::: THE INPUT

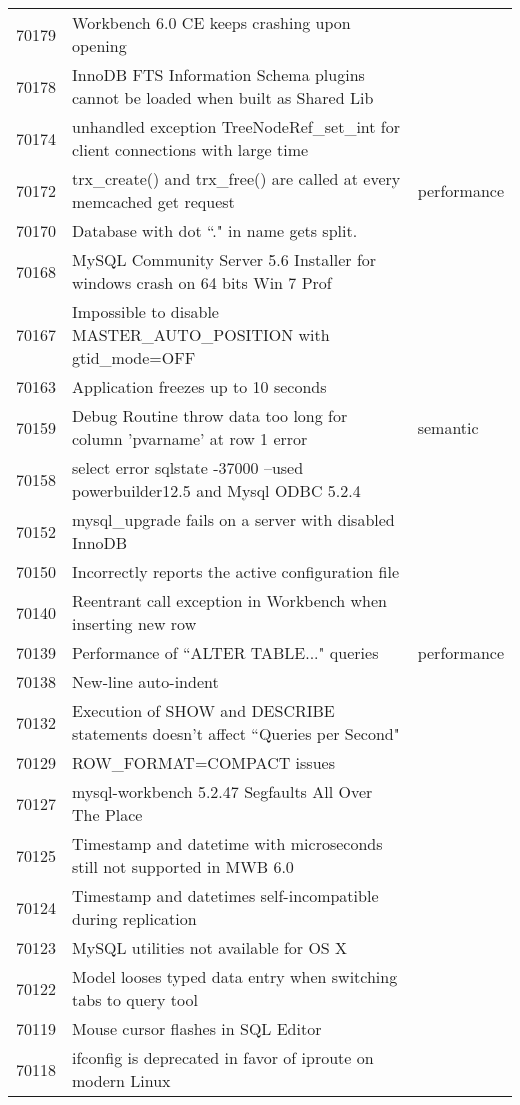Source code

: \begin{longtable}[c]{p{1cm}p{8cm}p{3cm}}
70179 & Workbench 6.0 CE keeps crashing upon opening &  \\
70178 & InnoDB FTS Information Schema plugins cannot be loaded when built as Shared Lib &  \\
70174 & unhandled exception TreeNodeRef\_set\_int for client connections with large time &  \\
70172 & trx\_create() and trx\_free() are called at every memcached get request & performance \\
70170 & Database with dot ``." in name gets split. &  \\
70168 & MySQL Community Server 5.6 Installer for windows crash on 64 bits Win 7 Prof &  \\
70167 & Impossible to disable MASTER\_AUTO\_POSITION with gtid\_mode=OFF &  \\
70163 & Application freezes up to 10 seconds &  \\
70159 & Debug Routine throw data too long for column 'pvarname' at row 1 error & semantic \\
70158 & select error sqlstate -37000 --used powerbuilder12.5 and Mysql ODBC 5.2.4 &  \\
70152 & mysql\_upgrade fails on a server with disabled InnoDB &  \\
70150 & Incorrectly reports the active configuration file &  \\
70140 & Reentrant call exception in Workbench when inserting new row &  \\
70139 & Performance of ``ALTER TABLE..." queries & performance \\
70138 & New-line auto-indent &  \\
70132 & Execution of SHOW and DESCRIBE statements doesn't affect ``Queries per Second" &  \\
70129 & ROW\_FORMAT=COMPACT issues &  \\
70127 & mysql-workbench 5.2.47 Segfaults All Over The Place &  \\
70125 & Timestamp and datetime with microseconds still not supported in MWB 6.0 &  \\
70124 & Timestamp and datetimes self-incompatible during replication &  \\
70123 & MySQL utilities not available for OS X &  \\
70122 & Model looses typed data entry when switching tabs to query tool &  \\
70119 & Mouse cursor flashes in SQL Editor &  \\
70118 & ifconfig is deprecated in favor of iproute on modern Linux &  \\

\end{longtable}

::::::

Please find every line in the records above that holds the word "longtable" and copy it.

: \begin{longtable}[c]{p{1cm}p{8cm}p{3cm}}
\end{longtable}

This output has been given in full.